Pentingnya Konsep Kafa’ah dalam Memilih Pasangan

Memilih dan memilih pasangan bukanlah suatu hal yang mudah untuk dilakukan, terutama bagi pasangan yang akan kita jadikan sebagai pasangan hidup (menikah). Hal ini tentu saja berlaku untuk laki-laki maupun perempuan. Untuk itu, Islam menganjurkan ketika akan memilih pasangan agar menjadikan konsep kafa’ah sebagai salah satu bahan pertimbangan.

Kafa’ah sendiri memiliki arti kesamaan atau keserasian (Siti Fatimah, 2014). Ketika kafa’ah kita kaitkan dengan menikah, memiliki arti dimensi keseimbangan antara calon suami dan istri. Keseimbangan antara suami dan istri akan sangat membantu dalam proses menuju tercapainya dari tujuan pernikahan, yakni sakinah (ketenangan), mawaddah (cinta kasih) dan warahmah (kasih sayang).

Kafa’ah sendiri berlaku sebelum pelaksanaan akad nikah, bersifat sebagai syarat lazim bukan legal administratif seperti prosedur pranikah pada umumnya yang memuat berbagai persyaratan hak-hak keduanya dan kafa’ah bukan termasuk sebagai syarat sah dalam pernikahan. Artinya Jika baik laki-laki maupun perempuan melakukan pernikahan dengan tanpa mempertimbangkan kafa’ah, maka pernikahan tersebut tetap dianggap sah.

Meskipun demikian, konsep ini menjadi penting karena apabila hubungan pernikahan dijalani dengan dengan dasar dan pemahaman yang sama di antara keduanya, maka pernikahan tersebut akan berakhir dengan harmonis dan bahagia.

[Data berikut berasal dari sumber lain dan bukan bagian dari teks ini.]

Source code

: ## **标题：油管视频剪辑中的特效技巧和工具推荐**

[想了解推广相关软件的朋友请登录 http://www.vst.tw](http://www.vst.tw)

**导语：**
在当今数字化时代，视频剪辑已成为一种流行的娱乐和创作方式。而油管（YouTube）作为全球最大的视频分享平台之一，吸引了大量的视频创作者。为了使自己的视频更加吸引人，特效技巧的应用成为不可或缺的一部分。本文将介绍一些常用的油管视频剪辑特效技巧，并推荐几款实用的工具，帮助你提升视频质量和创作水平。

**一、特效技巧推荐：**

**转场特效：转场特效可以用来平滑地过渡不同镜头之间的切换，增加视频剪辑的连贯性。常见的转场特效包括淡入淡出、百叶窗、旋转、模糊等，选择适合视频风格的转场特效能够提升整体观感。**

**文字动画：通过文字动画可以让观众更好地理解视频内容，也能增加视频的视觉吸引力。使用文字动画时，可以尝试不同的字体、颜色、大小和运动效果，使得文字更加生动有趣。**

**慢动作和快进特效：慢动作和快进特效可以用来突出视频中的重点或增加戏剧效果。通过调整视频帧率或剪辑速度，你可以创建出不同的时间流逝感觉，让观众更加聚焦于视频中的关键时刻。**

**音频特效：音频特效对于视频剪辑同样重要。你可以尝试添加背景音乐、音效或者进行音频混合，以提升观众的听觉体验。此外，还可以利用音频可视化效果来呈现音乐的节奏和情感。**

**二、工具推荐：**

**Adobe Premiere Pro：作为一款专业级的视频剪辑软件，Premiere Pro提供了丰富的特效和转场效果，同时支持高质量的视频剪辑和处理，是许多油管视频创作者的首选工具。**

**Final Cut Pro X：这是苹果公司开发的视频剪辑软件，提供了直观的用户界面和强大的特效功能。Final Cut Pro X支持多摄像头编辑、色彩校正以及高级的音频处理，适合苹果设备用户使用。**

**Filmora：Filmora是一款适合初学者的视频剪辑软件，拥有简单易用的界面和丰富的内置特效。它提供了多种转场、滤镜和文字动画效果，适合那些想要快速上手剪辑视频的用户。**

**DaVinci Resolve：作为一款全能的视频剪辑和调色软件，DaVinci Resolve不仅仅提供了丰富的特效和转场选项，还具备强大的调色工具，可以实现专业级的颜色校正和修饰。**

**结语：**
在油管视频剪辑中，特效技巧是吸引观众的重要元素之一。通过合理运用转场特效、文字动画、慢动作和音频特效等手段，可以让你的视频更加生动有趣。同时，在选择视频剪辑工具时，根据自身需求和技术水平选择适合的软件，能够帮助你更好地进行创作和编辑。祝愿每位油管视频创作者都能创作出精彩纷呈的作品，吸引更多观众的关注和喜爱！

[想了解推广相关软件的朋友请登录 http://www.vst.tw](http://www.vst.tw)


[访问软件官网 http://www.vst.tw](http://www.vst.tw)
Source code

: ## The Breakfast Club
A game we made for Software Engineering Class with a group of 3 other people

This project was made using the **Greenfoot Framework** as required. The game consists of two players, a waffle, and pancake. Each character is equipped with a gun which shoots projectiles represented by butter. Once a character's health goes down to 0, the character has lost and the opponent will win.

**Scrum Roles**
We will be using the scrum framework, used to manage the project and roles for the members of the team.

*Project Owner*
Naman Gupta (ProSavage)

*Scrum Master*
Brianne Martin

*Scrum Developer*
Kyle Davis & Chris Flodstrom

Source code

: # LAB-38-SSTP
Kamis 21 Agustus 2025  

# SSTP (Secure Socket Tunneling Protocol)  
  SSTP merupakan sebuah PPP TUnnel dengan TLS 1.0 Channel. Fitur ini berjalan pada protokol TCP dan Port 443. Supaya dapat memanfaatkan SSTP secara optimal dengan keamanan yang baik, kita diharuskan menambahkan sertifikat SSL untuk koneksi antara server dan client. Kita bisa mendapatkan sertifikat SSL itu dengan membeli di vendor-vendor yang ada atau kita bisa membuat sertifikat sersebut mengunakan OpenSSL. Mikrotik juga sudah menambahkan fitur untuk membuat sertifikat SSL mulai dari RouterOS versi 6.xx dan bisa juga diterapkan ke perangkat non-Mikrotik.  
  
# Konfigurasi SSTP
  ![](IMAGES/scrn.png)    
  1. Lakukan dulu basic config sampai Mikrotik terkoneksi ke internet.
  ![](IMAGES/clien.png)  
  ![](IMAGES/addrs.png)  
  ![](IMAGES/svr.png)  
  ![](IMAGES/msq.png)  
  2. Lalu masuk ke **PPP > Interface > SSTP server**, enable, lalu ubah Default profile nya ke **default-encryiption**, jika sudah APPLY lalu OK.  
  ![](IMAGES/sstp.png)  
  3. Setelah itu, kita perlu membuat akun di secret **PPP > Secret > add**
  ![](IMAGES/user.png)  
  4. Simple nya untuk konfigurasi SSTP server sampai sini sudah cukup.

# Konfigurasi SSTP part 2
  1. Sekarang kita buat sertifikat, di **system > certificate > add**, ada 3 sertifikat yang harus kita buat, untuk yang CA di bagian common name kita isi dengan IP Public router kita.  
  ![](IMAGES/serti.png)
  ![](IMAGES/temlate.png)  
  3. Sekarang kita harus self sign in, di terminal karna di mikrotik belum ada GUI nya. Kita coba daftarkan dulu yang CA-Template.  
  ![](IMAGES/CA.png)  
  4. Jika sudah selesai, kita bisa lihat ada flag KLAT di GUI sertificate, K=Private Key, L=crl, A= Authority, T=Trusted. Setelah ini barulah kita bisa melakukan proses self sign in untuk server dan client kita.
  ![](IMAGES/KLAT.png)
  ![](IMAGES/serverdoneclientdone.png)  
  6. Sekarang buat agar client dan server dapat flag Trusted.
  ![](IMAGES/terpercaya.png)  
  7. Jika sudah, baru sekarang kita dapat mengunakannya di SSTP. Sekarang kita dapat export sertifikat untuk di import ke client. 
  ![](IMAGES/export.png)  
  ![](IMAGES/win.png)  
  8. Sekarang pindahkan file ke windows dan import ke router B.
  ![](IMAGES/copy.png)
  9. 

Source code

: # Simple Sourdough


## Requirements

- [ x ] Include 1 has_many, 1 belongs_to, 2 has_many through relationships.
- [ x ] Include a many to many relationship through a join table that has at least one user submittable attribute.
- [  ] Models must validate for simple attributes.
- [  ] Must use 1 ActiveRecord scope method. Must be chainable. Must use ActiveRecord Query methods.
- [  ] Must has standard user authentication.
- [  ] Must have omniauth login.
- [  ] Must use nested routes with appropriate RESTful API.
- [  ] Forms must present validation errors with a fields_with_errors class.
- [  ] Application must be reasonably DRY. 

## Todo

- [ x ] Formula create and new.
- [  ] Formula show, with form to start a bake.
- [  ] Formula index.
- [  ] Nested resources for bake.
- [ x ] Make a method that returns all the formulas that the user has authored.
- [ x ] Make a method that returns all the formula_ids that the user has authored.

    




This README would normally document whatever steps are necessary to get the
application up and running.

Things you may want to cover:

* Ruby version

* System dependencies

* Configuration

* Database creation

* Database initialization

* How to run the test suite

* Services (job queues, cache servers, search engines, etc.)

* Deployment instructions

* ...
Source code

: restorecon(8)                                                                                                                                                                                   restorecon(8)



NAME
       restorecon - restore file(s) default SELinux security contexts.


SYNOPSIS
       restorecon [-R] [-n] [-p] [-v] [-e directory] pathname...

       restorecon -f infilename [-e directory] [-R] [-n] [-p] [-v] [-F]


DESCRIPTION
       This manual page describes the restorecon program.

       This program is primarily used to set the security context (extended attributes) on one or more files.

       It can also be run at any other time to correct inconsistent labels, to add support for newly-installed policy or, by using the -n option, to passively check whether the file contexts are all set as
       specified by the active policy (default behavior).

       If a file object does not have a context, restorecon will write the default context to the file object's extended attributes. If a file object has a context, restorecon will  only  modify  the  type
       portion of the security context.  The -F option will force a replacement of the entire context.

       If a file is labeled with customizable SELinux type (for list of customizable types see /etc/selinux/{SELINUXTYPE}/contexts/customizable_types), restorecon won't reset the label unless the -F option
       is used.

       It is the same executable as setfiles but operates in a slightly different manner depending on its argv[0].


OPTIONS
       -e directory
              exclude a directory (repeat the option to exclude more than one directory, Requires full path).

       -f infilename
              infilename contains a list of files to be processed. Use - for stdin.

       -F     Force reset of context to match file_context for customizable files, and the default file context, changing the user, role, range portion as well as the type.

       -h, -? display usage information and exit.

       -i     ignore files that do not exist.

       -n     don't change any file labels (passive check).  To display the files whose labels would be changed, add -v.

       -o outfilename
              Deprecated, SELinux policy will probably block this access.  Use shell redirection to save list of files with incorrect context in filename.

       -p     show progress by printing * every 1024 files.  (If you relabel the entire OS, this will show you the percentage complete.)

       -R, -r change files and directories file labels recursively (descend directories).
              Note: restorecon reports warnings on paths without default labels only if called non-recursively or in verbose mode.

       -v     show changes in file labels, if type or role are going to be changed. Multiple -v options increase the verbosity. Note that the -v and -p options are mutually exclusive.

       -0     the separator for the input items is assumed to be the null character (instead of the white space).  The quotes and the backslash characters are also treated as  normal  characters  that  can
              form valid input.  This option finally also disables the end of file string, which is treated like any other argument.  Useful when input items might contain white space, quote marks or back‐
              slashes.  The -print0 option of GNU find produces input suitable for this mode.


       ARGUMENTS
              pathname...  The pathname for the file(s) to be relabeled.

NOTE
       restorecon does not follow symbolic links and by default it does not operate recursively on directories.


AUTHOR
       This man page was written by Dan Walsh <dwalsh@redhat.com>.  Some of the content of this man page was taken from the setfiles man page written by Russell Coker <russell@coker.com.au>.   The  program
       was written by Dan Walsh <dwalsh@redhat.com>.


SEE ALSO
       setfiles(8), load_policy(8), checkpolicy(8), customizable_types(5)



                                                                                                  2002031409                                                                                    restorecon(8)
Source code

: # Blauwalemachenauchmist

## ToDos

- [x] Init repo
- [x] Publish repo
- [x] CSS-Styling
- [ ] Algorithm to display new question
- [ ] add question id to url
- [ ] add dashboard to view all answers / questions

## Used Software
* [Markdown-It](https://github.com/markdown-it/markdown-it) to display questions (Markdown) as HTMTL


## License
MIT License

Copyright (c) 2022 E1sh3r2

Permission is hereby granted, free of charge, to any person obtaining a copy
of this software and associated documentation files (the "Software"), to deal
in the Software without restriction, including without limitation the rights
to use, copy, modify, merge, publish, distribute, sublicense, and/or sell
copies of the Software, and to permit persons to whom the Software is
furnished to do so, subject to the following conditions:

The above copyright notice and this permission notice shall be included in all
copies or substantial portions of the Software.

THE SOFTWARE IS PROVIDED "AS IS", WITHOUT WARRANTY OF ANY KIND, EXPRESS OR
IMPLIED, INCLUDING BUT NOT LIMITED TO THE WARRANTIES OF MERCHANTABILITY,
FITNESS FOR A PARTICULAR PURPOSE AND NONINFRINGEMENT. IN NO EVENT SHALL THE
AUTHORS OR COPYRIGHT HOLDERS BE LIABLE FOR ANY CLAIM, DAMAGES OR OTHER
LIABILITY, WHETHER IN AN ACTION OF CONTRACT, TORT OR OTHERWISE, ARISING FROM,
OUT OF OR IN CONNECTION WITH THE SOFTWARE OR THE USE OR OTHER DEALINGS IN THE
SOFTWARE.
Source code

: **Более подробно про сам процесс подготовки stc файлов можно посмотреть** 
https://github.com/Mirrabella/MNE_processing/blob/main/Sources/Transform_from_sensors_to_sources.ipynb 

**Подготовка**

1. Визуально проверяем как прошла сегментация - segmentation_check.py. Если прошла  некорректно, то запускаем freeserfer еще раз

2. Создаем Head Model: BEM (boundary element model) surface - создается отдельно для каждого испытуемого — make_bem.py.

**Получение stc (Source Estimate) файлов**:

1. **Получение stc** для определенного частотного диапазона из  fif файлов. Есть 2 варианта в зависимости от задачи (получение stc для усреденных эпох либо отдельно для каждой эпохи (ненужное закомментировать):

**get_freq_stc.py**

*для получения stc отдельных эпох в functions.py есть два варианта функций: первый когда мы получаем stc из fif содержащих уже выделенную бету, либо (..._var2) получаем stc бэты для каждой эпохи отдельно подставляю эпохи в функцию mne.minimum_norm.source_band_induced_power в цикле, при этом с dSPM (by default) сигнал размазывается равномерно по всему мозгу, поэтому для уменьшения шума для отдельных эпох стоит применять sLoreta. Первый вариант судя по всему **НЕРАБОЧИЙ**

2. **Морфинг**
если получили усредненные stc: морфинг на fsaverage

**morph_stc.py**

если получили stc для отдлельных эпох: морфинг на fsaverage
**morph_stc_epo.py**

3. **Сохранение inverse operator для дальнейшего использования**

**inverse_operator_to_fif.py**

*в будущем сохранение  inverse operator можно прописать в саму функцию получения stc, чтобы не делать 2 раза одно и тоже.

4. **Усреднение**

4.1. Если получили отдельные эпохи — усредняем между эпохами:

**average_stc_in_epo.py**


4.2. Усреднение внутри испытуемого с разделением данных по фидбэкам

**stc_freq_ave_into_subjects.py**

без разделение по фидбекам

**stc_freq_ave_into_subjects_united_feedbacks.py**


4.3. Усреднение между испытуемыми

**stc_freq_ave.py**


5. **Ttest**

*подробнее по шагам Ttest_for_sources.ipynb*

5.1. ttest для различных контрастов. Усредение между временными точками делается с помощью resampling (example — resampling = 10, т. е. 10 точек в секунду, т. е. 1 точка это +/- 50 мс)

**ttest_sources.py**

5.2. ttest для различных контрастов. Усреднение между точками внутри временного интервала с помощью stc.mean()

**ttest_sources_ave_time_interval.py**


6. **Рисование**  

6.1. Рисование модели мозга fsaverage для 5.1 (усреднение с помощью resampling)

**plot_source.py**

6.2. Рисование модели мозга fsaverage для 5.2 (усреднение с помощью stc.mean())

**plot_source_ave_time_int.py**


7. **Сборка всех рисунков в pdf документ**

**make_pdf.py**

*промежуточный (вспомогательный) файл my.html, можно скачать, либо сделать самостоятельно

Salah satu yang sudah menjadi pemahaman umum masyarakat adalah keturunan, agama, kekayaan dan parasnya.    

Pendapat Fuqaha’ mengenai Kafa’ah

Para Fuqaha’ berselisih pendapat mengenai kafa’ah, mazhab Maliki berdasarkan penjelasan Wahbah Az-Zuhayli dalam buku fiqh Islam yang dikutip oleh Otong Husni Taufik (2017) menjelaskan kafa’ah terdiri dari dua, yakni agama dan kondisi. Kondisi yang dimaksud adalah selamat dari aib yang memiliki potensi timbulnya pilihan.  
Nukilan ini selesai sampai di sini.